== What is needed ==
Copy each line below that contains "mini".

======== Input for this task

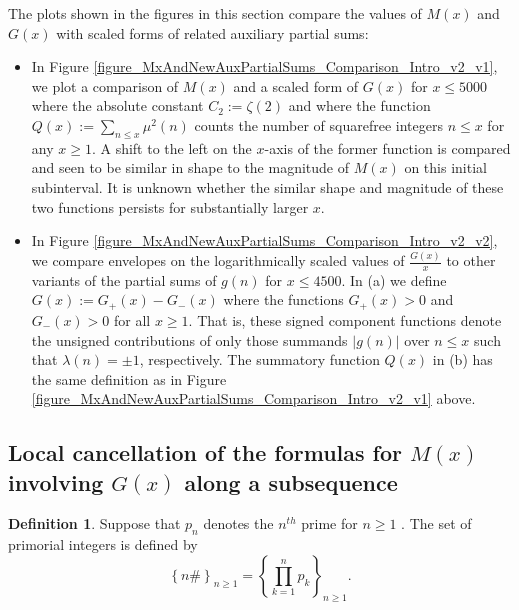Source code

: \documentclass[11pt,reqno,a4letter]{article}
\newcommand{\hlocalref}[1]{\hyperref[#1]{\ref{#1}}}
\numberwithin{equation}{section}
\numberwithin{figure}{section}
\numberwithin{table}{section}
\newcommand{\seqnum}[1]{\href{http://oeis.org/#1}{\color{ProcessBlue}{\underline{#1}}}}
\theoremstyle{plain}
\numberwithin{theorem}{section}
\theoremstyle{definition}
\newtheorem{definition}[theorem]{Definition}
\begin{document}
The plots shown in the figures in this section compare 
the values of $M(x)$ and $G(x)$ with scaled forms of related auxiliary partial sums: 
\begin{itemize}[noitemsep,topsep=0pt,leftmargin=0.23in]

\item In Figure \hlocalref{figure_MxAndNewAuxPartialSums_Comparison_Intro_v2_v1}, 
      we plot a comparison of $M(x)$ and a scaled form of $G(x)$ for $x \leq 5000$ where 
      the absolute constant $C_2 := \zeta(2)$ and where the function 
      $Q(x) := \sum_{n \leq x} \mu^2(n)$ counts the number of squarefree integers $n \leq x$ for any 
      $x \geq 1$. A shift to the left on the $x$-axis of the former function 
      is compared and seen to be similar in shape to the magnitude of $M(x)$ on this initial subinterval. 
      It is unknown whether the similar shape and magnitude of these two functions persists for 
      substantially larger $x$. 

\item In Figure \hlocalref{figure_MxAndNewAuxPartialSums_Comparison_Intro_v2_v2}, we compare 
      envelopes on the logarithmically scaled values of $\frac{G(x)}{x}$ to other variants of 
      the partial sums of $g(n)$ for $x \leq 4500$. 
      In (a) we define $G(x) := G_{+}(x) - G_{-}(x)$ where the functions 
      $G_{+}(x) > 0$ and $G_{-}(x) > 0$ for all $x \geq 1$. 
      That is, these signed component functions denote the unsigned contributions of only those summands 
      $|g(n)|$ over $n \leq x$ such that $\lambda(n) = \pm 1$, respectively. 
      The summatory function $Q(x)$ in (b) has the same definition as in 
      Figure \hlocalref{figure_MxAndNewAuxPartialSums_Comparison_Intro_v2_v1} above. 

\end{itemize}

\subsection{Local cancellation of 
	    the formulas for $M(x)$ involving $G(x)$ along a subsequence} 
\label{subSection_LocalCancellationOfGInvx} 

\begin{definition}
Suppose that $p_n$ denotes the $n^{th}$ prime for $n \geq 1$ 
\cite[\seqnum{A000040}]{OEIS}. 
The set of primorial integers is defined by  
\cite[\seqnum{A002110}]{OEIS} 
\[
\left\{n\#\right\}_{n \geq 1} = \left\{\prod_{k=1}^{n} p_k\right\}_{n \geq 1}. 
\]
\end{definition}
\end{document}
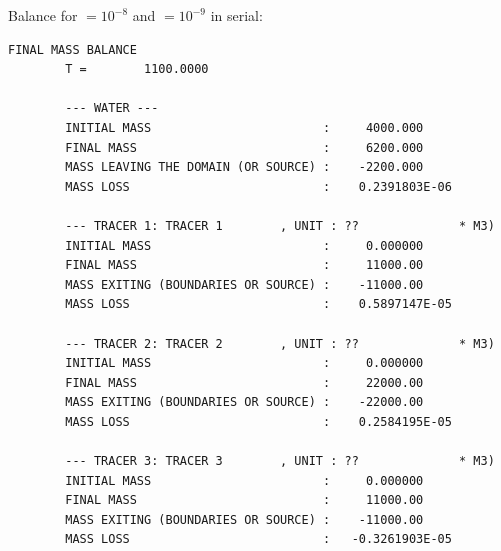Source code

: Balance for  $= 10^{-8}$ and
 $= 10^{-9}$ in serial:
%
\begin{lstlisting}[language=TelFortran]
                        FINAL MASS BALANCE
        T =        1100.0000

        --- WATER ---
        INITIAL MASS                        :     4000.000
        FINAL MASS                          :     6200.000
        MASS LEAVING THE DOMAIN (OR SOURCE) :    -2200.000
        MASS LOSS                           :    0.2391803E-06

        --- TRACER 1: TRACER 1        , UNIT : ??              * M3)
        INITIAL MASS                        :     0.000000
        FINAL MASS                          :     11000.00
        MASS EXITING (BOUNDARIES OR SOURCE) :    -11000.00
        MASS LOSS                           :    0.5897147E-05

        --- TRACER 2: TRACER 2        , UNIT : ??              * M3)
        INITIAL MASS                        :     0.000000
        FINAL MASS                          :     22000.00
        MASS EXITING (BOUNDARIES OR SOURCE) :    -22000.00
        MASS LOSS                           :    0.2584195E-05

        --- TRACER 3: TRACER 3        , UNIT : ??              * M3)
        INITIAL MASS                        :     0.000000
        FINAL MASS                          :     11000.00
        MASS EXITING (BOUNDARIES OR SOURCE) :    -11000.00
        MASS LOSS                           :   -0.3261903E-05
\end{lstlisting}

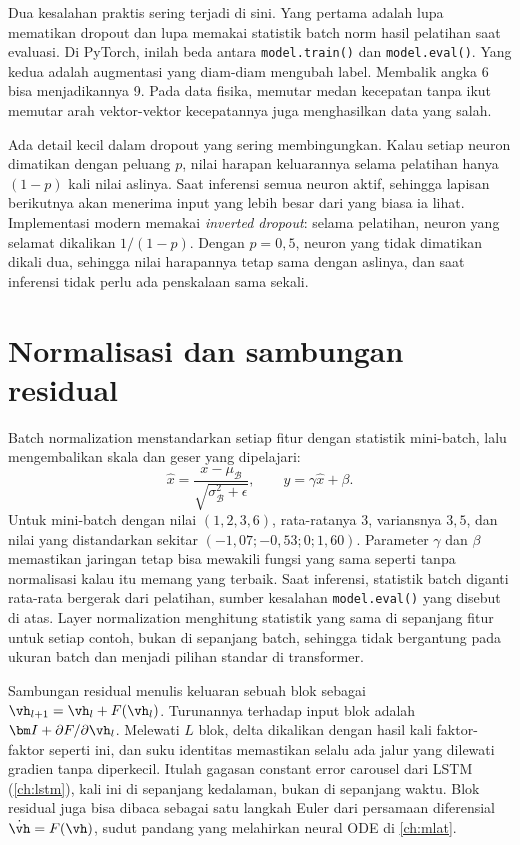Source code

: Dua kesalahan praktis sering terjadi di sini. Yang pertama adalah lupa mematikan dropout dan lupa
memakai statistik batch norm hasil pelatihan saat evaluasi. Di PyTorch, inilah beda antara
\texttt{model.train()} dan \texttt{model.eval()}. Yang kedua adalah augmentasi yang diam-diam
mengubah label. Membalik angka 6 bisa menjadikannya 9. Pada data fisika, memutar medan kecepatan
tanpa ikut memutar arah vektor-vektor kecepatannya juga menghasilkan data yang salah.

Ada detail kecil dalam dropout yang sering membingungkan. Kalau setiap neuron dimatikan dengan peluang $p$, nilai harapan
keluarannya selama pelatihan hanya $(1-p)$ kali nilai aslinya. Saat inferensi semua neuron aktif, sehingga lapisan
berikutnya akan menerima input yang lebih besar dari yang biasa ia lihat. Implementasi modern memakai \emph{inverted
dropout}: selama pelatihan, neuron yang selamat dikalikan $1/(1-p)$. Dengan $p=0{,}5$, neuron yang tidak dimatikan dikali dua,
sehingga nilai harapannya tetap sama dengan aslinya, dan saat inferensi tidak perlu ada penskalaan sama sekali.

\section{Normalisasi dan sambungan residual}

Batch normalization \citep{ioffe2015} menstandarkan setiap fitur dengan statistik mini-batch, lalu mengembalikan skala dan
geser yang dipelajari:
\begin{equation}
\hat x=\frac{x-\mu_{\mathcal B}}{\sqrt{\sigma^2_{\mathcal B}+\epsilon}},\qquad y=\gamma\hat x+\beta .
\end{equation}
Untuk mini-batch dengan nilai $(1,2,3,6)$, rata-ratanya $3$, variansnya $3{,}5$, dan nilai yang distandarkan sekitar
$(-1{,}07;-0{,}53;0;1{,}60)$. Parameter $\gamma$ dan $\beta$ memastikan jaringan tetap bisa mewakili fungsi yang sama seperti
tanpa normalisasi kalau itu memang yang terbaik. Saat inferensi, statistik batch diganti rata-rata bergerak dari pelatihan,
sumber kesalahan \texttt{model.eval()} yang disebut di atas. Layer normalization menghitung statistik yang sama di sepanjang
fitur untuk setiap contoh, bukan di sepanjang batch, sehingga tidak bergantung pada ukuran batch dan menjadi pilihan standar
di transformer.

Sambungan residual \citep{he2016} menulis keluaran sebuah blok sebagai $\vh_{l+1}=\vh_l+F(\vh_l)$. Turunannya terhadap input
blok adalah $\bm I+\partial F/\partial\vh_l$. Melewati $L$ blok, delta dikalikan dengan hasil kali faktor-faktor seperti ini,
dan suku identitas memastikan selalu ada jalur yang dilewati gradien tanpa diperkecil. Itulah gagasan constant error
carousel dari LSTM (\cref{ch:lstm}), kali ini di sepanjang kedalaman, bukan di sepanjang waktu. Blok residual juga bisa dibaca
sebagai satu langkah Euler dari persamaan diferensial $\dot\vh=F(\vh)$, sudut pandang yang melahirkan neural ODE di
\cref{ch:mlat}.

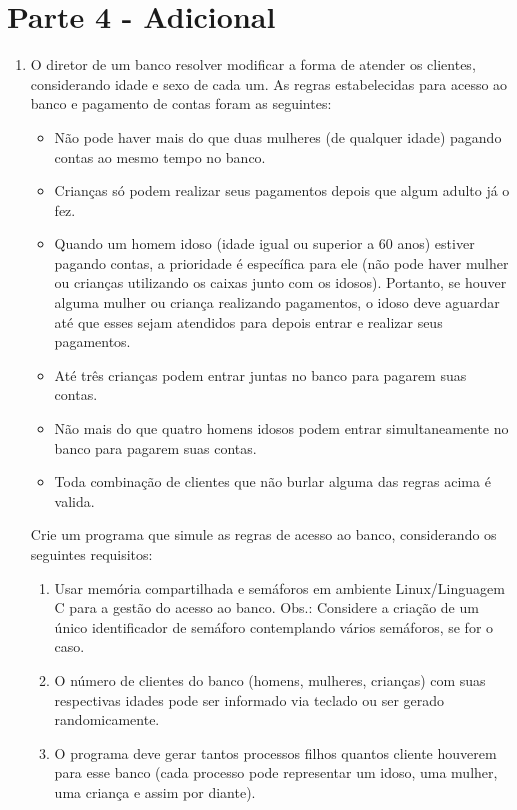 \documentclass[a4paper,10pt]{article}
\begin{document}
\section{Parte 4 - Adicional}
\begin{enumerate}
  \item O diretor de um banco resolver modificar a forma de atender os clientes, considerando idade e sexo de cada um. As regras estabelecidas 
	para acesso ao banco e pagamento de contas foram as seguintes:
      \begin{itemize}
       \item Não pode haver mais do que duas mulheres (de qualquer idade) pagando contas ao mesmo tempo no banco.
       \item Crianças só podem realizar seus pagamentos depois que algum adulto já o fez.
       \item Quando um homem idoso (idade igual ou superior a 60 anos) estiver pagando contas, a prioridade é específica para ele (não pode haver 
	    mulher ou crianças utilizando os caixas junto com os idosos). Portanto, se houver alguma mulher ou criança realizando pagamentos, o 
	    idoso deve aguardar até que esses sejam atendidos para depois entrar e realizar seus pagamentos.
       \item Até três crianças podem entrar juntas no banco para pagarem suas contas.
       \item Não mais do que quatro homens idosos podem entrar simultaneamente no banco para pagarem suas contas.
       \item Toda combinação de clientes que não burlar alguma das regras acima é valida.
      \end{itemize}
	Crie um programa que simule as regras de acesso ao banco, considerando os seguintes requisitos:
      \begin{enumerate}
       \item Usar memória compartilhada e semáforos em ambiente Linux/Linguagem C para a gestão do acesso ao banco. Obs.: Considere a criação de 
	    um único identificador de semáforo contemplando vários semáforos, se for o caso.
       \item O número de clientes do banco (homens, mulheres, crianças) com suas respectivas idades pode ser informado via teclado ou ser gerado 
	    randomicamente.
       \item O programa deve gerar tantos processos filhos quantos cliente houverem para esse banco (cada processo pode representar um idoso, uma 
	    mulher, uma criança e assim por diante).

\end{enumerate}
\end{enumerate}
\end{document}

================

== Response ==
Batch normalization \citep{ioffe2015} menstandarkan setiap fitur dengan statistik mini-batch, lalu mengembalikan skala dan
Untuk mini-batch dengan nilai $(1,2,3,6)$, rata-ratanya $3$, variansnya $3{,}5$, dan nilai yang distandarkan sekitar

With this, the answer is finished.